Residents experience water woes
While some people in Lawrence County are boiling their drinking water, others are being asked to conserve — all thanks to the region’s yo-yoing winter temperatures.
Nearly 10,000 people in the Hecla Water Association service area were asked this week to keep their water usage to a minimum after the company experienced “unusually high” consumption, according to Tim Dalton, engineer for HWA.
“The recent warming trend on Saturday and Sunday caused an additional increase in water usage throughout the Hecla Water system,” Dalton said in a release. “The increased water demand has resulted in the water levels in the water storage tank to become extremely low.”
The release stated the conservation period would last until Sunday and asks that customers not let their water run overnight and during the day.
The advisory also asks for customers to monitor their plumbing and water meters for leaks.
Those Hecla customers joined the approximately 800 Lawrence Water Corporation customers who have experienced water woes during the past week.
On Friday, Lawrence Water suffered pump damage at its station in Athalia, due to a power outage. Customers were without water until the motor was dried out on Saturday evening and the tanks could refill.
Residents impacted were placed on a boil water advisory until water quality testing was complete.
Low water levels at city of Ironton’s water tank were also noticed, which sells water to Hecla, said mayor Rich Blankenship.
“At our tank on the hill, something was going on,” Blankenship said. “It was not producing like it should.”
But the city, overall, Blankenship said, is doing well, although water breaks are inevitable. Crews repaired a break on Kemp Avenue between South Second and Third streets this past weekend.
“With the temperatures warming up, it’s the perfect time for it to start leaking,” he said. “We’re just on alert.
Blankenship also said residents have called to report frozen lines and meters.

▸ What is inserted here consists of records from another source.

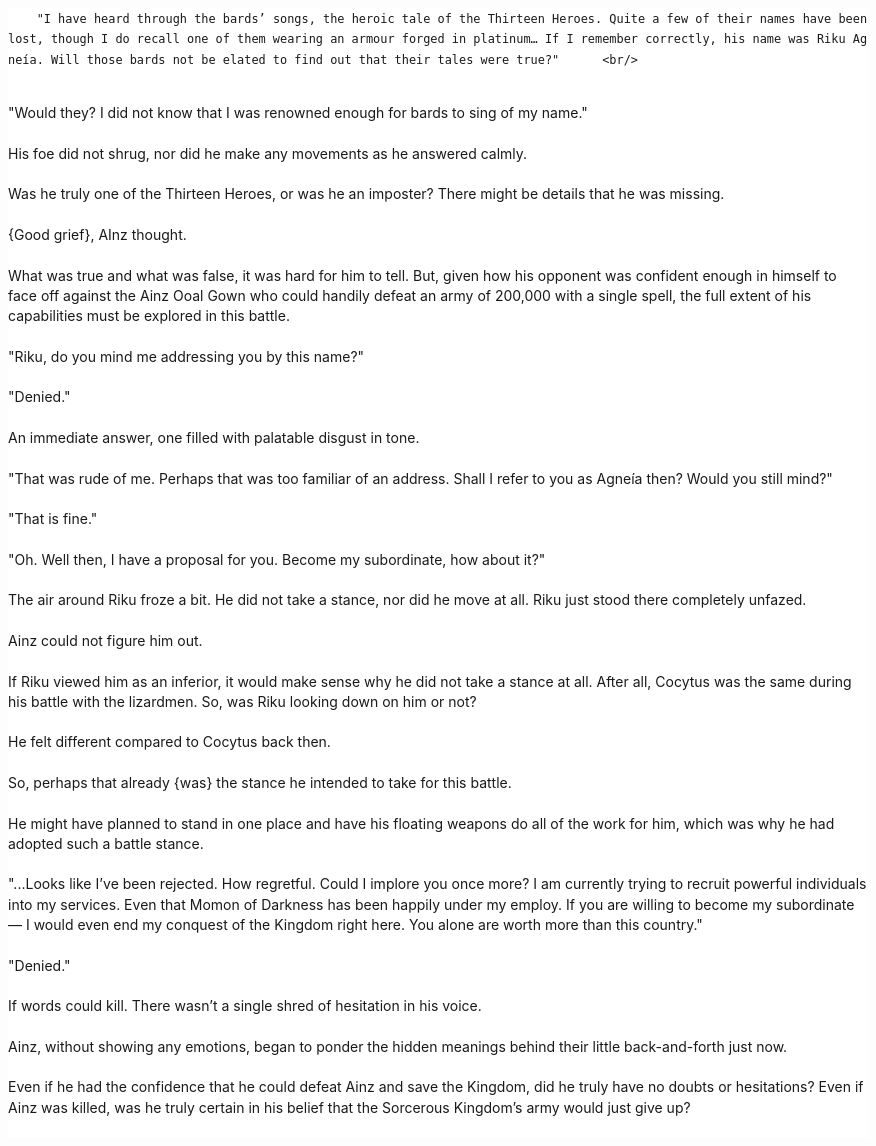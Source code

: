         "I have heard through the bards’ songs, the heroic tale of the Thirteen Heroes. Quite a few of their names have been lost, though I do recall one of them wearing an armour forged in platinum… If I remember correctly, his name was Riku Agneía. Will those bards not be elated to find out that their tales were true?"      <br/>
<br/>
        "Would they? I did not know that I was renowned enough for bards to sing of my name."<br/>
<br/>
        His foe did not shrug, nor did he make any movements as he answered calmly.<br/>
<br/>
        Was he truly one of the Thirteen Heroes, or was he an imposter? There might be details that he was missing.<br/>
<br/>
        {Good grief}, AInz thought.<br/>
<br/>
        What was true and what was false, it was hard for him to tell. But, given how his opponent was confident enough in himself to face off against the Ainz Ooal Gown who could handily defeat an army of 200,000 with a single spell, the full extent of his capabilities must be explored in this battle.<br/>
<br/>
        "Riku, do you mind me addressing you by this name?"<br/>
<br/>
        "Denied."<br/>
<br/>
        An immediate answer, one filled with palatable disgust in tone.<br/>
<br/>
        "That was rude of me. Perhaps that was too familiar of an address. Shall I refer to you as Agneía then? Would you still mind?"<br/>
<br/>
        "That is fine."<br/>
<br/>
        "Oh. Well then, I have a proposal for you. Become my subordinate, how about it?"<br/>
<br/>
        The air around Riku froze a bit. He did not take a stance, nor did he move at all. Riku just stood there completely unfazed.<br/>
<br/>
        Ainz could not figure him out.<br/>
<br/>
        If Riku viewed him as an inferior, it would make sense why he did not take a stance at all. After all, Cocytus was the same during his battle with the lizardmen. So, was Riku looking down on him or not?<br/>
<br/>
        He felt different compared to Cocytus back then.<br/>
<br/>
        So, perhaps that already {was} the stance he intended to take for this battle.<br/>
<br/>
        He might have planned to stand in one place and have his floating weapons do all of the work for him, which was why he had adopted such a battle stance.    <br/>
<br/>
        "...Looks like I’ve been rejected. How regretful. Could I implore you once more? I am currently trying to recruit powerful individuals into my services. Even that Momon of Darkness has been happily under my employ. If you are willing to become my subordinate — I would even end my conquest of the Kingdom right here. You alone are worth more than this country."<br/>
<br/>
        "Denied."<br/>
<br/>
        If words could kill. There wasn’t a single shred of hesitation in his voice.<br/>
<br/>
        Ainz, without showing any emotions, began to ponder the hidden meanings behind their little back-and-forth just now.<br/>
<br/>
        Even if he had the confidence that he could defeat Ainz and save the Kingdom, did he truly have no doubts or hesitations? Even if Ainz was killed, was he truly certain in his belief that the Sorcerous Kingdom’s army would just give up?<br/>
<br/>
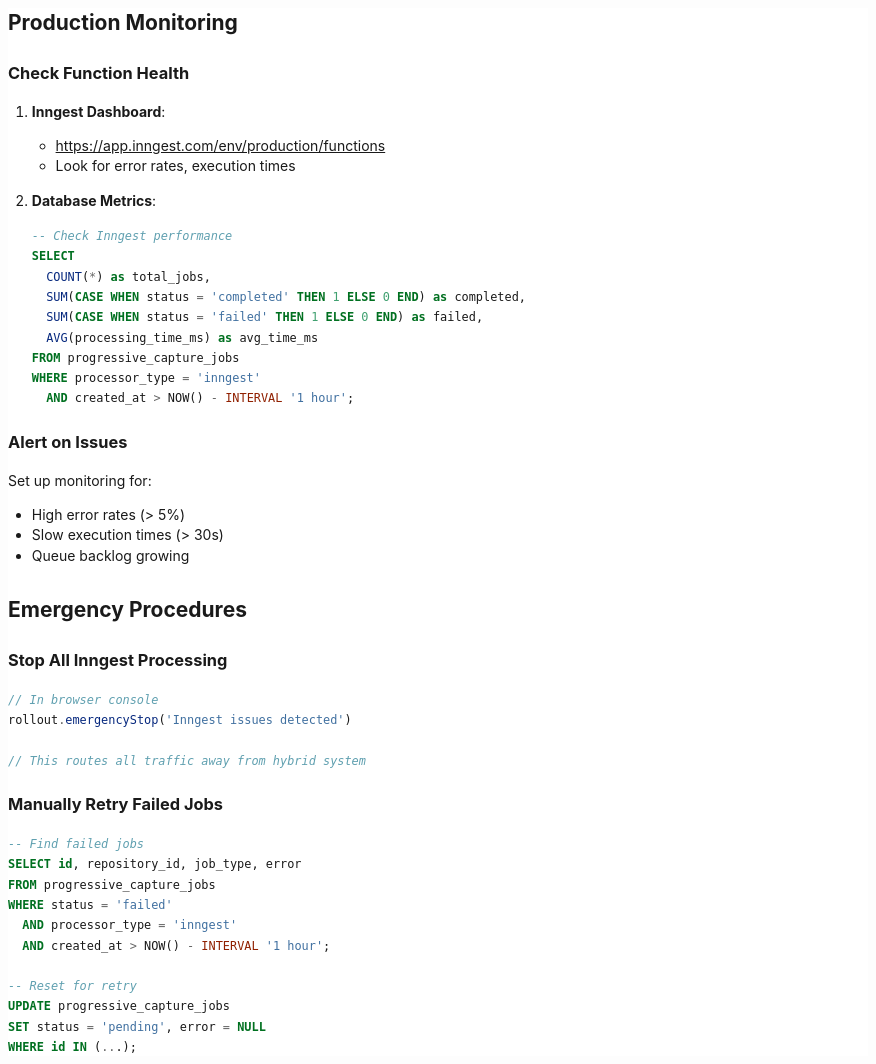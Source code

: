 ## Production Monitoring

### Check Function Health

1. **Inngest Dashboard**:
   - https://app.inngest.com/env/production/functions
   - Look for error rates, execution times

2. **Database Metrics**:
   ```sql
   -- Check Inngest performance
   SELECT 
     COUNT(*) as total_jobs,
     SUM(CASE WHEN status = 'completed' THEN 1 ELSE 0 END) as completed,
     SUM(CASE WHEN status = 'failed' THEN 1 ELSE 0 END) as failed,
     AVG(processing_time_ms) as avg_time_ms
   FROM progressive_capture_jobs
   WHERE processor_type = 'inngest'
     AND created_at > NOW() - INTERVAL '1 hour';
   ```

### Alert on Issues

Set up monitoring for:
- High error rates (> 5%)
- Slow execution times (> 30s)
- Queue backlog growing

## Emergency Procedures

### Stop All Inngest Processing

```javascript
// In browser console
rollout.emergencyStop('Inngest issues detected')

// This routes all traffic away from hybrid system
```

### Manually Retry Failed Jobs

```sql
-- Find failed jobs
SELECT id, repository_id, job_type, error 
FROM progressive_capture_jobs
WHERE status = 'failed' 
  AND processor_type = 'inngest'
  AND created_at > NOW() - INTERVAL '1 hour';

-- Reset for retry
UPDATE progressive_capture_jobs
SET status = 'pending', error = NULL
WHERE id IN (...);
```
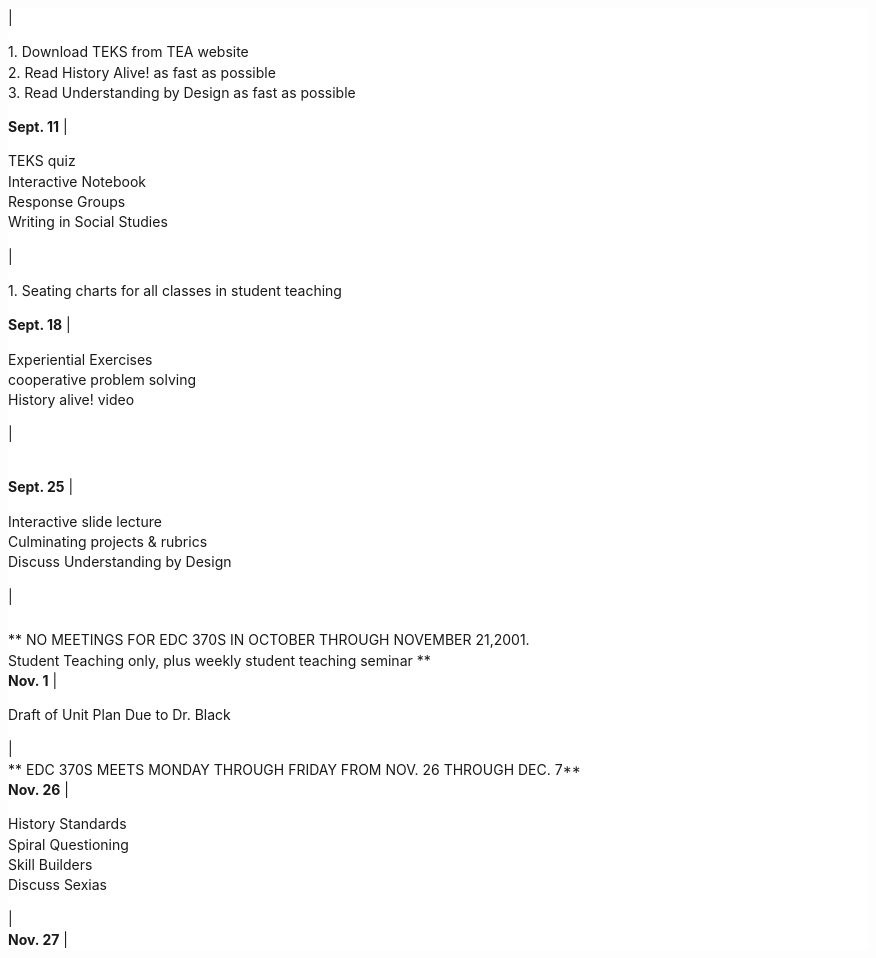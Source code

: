 |

1\. Download TEKS from TEA website  
2\. Read History Alive! as fast as possible  
3\. Read Understanding by Design as fast as possible  
  
**Sept. 11** |

TEKS quiz  
Interactive Notebook  
Response Groups  
Writing in Social Studies

|

1\. Seating charts for all classes in student teaching  
  
**Sept. 18** |

Experiential Exercises  
cooperative problem solving  
History alive! video

|

######  
  
**Sept. 25** |

Interactive slide lecture  
Culminating projects & rubrics  
Discuss Understanding by Design

|

#####  
  
** NO MEETINGS FOR EDC 370S IN OCTOBER THROUGH NOVEMBER 21,2001.  
Student Teaching only, plus weekly student teaching seminar **  
**Nov. 1** |

Draft of Unit Plan Due to Dr. Black

|  
** EDC 370S MEETS MONDAY THROUGH FRIDAY FROM NOV. 26 THROUGH DEC. 7**  
**Nov. 26** |

History Standards  
Spiral Questioning  
Skill Builders  
Discuss Sexias

|  
**Nov. 27** |
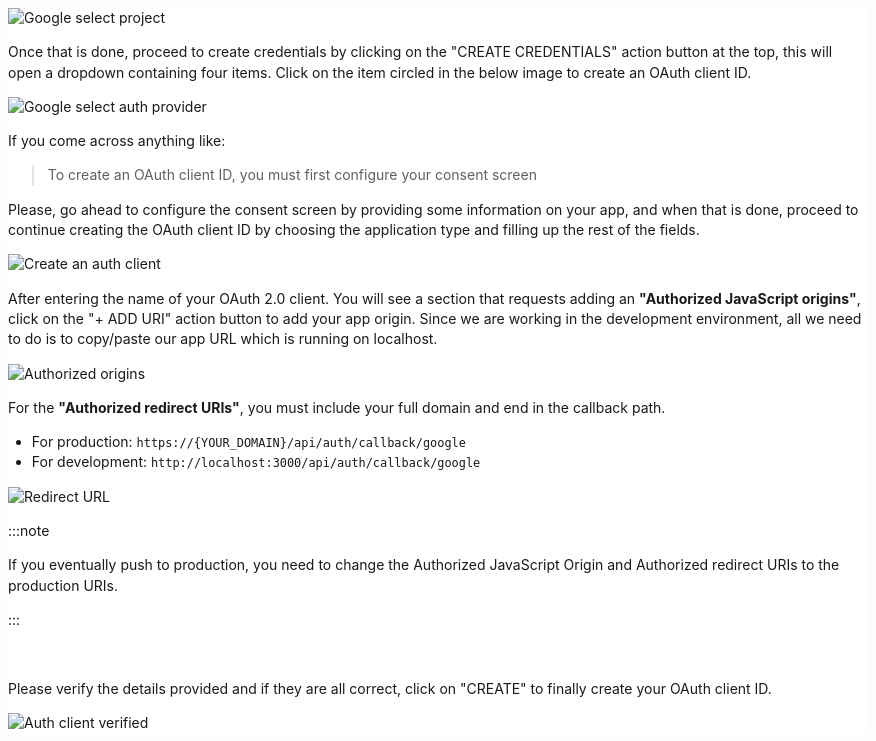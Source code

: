 <img src="https://refine.ams3.cdn.digitaloceanspaces.com/blog/2022-08-18-auth-with-nextauth/google-select-project.png" alt="Google select project" />

<br/>

Once that is done, proceed to create credentials by clicking on the "CREATE CREDENTIALS" action button at the top, this will open a dropdown containing four items. Click on the item circled in the below image to create an OAuth client ID.

<img src="https://refine.ams3.cdn.digitaloceanspaces.com/blog/2022-08-18-auth-with-nextauth/google-select-auth.png" alt="Google select auth provider" />

<br/>

If you come across anything like:

> To create an OAuth client ID, you must first configure your consent screen

Please, go ahead to configure the consent screen by providing some information on your app, and when that is done, proceed to continue creating the OAuth client ID by choosing the application type and filling up the rest of the fields.

<img src="https://refine.ams3.cdn.digitaloceanspaces.com/blog/2022-08-18-auth-with-nextauth/google-select-type.png" alt="Create an auth client" />

<br/>

After entering the name of your OAuth 2.0 client. You will see a section that requests adding an **"Authorized JavaScript origins"**, click on the "+ ADD URI" action button to add your app origin. Since we are working in the development environment, all we need to do is to copy/paste our app URL which is running on localhost.

<img src="https://refine.ams3.cdn.digitaloceanspaces.com/blog/2022-08-18-auth-with-nextauth/authorised-origins.png" alt="Authorized origins" />

<br/>

For the **"Authorized redirect URIs"**, you must include your full domain and end in the callback path.

- For production: `https://{YOUR_DOMAIN}/api/auth/callback/google`
- For development: `http://localhost:3000/api/auth/callback/google`

<img src="https://refine.ams3.cdn.digitaloceanspaces.com/blog/2022-08-18-auth-with-nextauth/redirect-url.png" alt="Redirect URL" />

<br/>

:::note

If you eventually push to production, you need to change the Authorized JavaScript Origin and Authorized redirect URIs to the production URIs.

:::

<br/>

Please verify the details provided and if they are all correct, click on "CREATE" to finally create your OAuth client ID.

<img src="https://refine.ams3.cdn.digitaloceanspaces.com/blog/2022-08-18-auth-with-nextauth/auth-client-created.png" alt="Auth client verified" />

<br/>
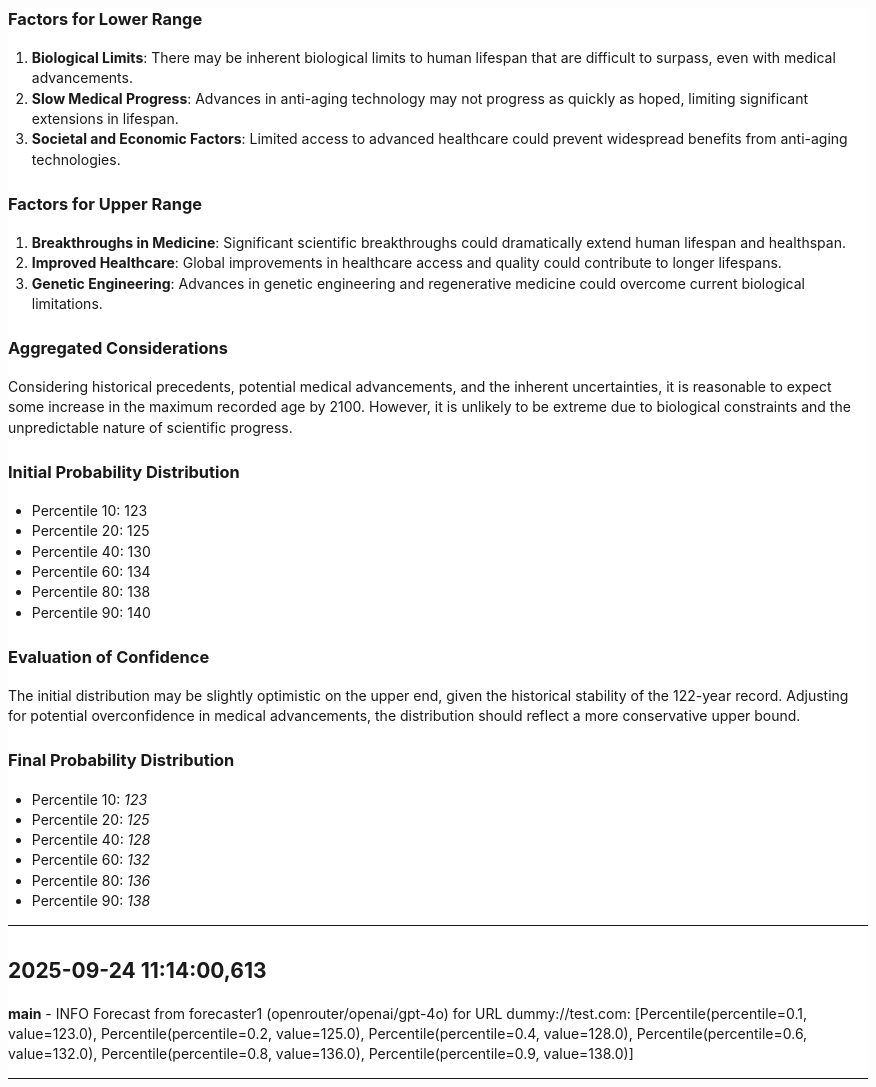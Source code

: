 ### Factors for Lower Range

1. **Biological Limits**: There may be inherent biological limits to human lifespan that are difficult to surpass, even with medical advancements.
2. **Slow Medical Progress**: Advances in anti-aging technology may not progress as quickly as hoped, limiting significant extensions in lifespan.
3. **Societal and Economic Factors**: Limited access to advanced healthcare could prevent widespread benefits from anti-aging technologies.

### Factors for Upper Range

1. **Breakthroughs in Medicine**: Significant scientific breakthroughs could dramatically extend human lifespan and healthspan.
2. **Improved Healthcare**: Global improvements in healthcare access and quality could contribute to longer lifespans.
3. **Genetic Engineering**: Advances in genetic engineering and regenerative medicine could overcome current biological limitations.

### Aggregated Considerations

Considering historical precedents, potential medical advancements, and the inherent uncertainties, it is reasonable to expect some increase in the maximum recorded age by 2100. However, it is unlikely to be extreme due to biological constraints and the unpredictable nature of scientific progress.

### Initial Probability Distribution

- Percentile 10: 123
- Percentile 20: 125
- Percentile 40: 130
- Percentile 60: 134
- Percentile 80: 138
- Percentile 90: 140

### Evaluation of Confidence

The initial distribution may be slightly optimistic on the upper end, given the historical stability of the 122-year record. Adjusting for potential overconfidence in medical advancements, the distribution should reflect a more conservative upper bound.

### Final Probability Distribution

- Percentile 10: *123*
- Percentile 20: *125*
- Percentile 40: *128*
- Percentile 60: *132*
- Percentile 80: *136*
- Percentile 90: *138*

---

## 2025-09-24 11:14:00,613
__main__ - INFO
Forecast from forecaster1 (openrouter/openai/gpt-4o) for URL dummy://test.com: [Percentile(percentile=0.1, value=123.0), Percentile(percentile=0.2, value=125.0), Percentile(percentile=0.4, value=128.0), Percentile(percentile=0.6, value=132.0), Percentile(percentile=0.8, value=136.0), Percentile(percentile=0.9, value=138.0)]

---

The same goes for the village of South Point, which has been fielding calls from residents with frozen pipes.
Pat Leighty, village administrator, said extreme weather always causes some problems in the water system, but currently, there have been no major issues.
“You really don’t start getting your breaks until the weather warms,” Leighty said
As was the case with county crews this past week, Leighty said village workers put in more than 100 hours plowing the village’s main thoroughfares.
“That doesn’t take into consideration all the prep, such as getting the salt and grit ready prior to that,” he said. “We had two plows and two backhoes out.”
Another concern for county residents, once the temperatures rise above freezing, will be flooding caused by melting snow straining stormwater drains and increasing creek and river levels.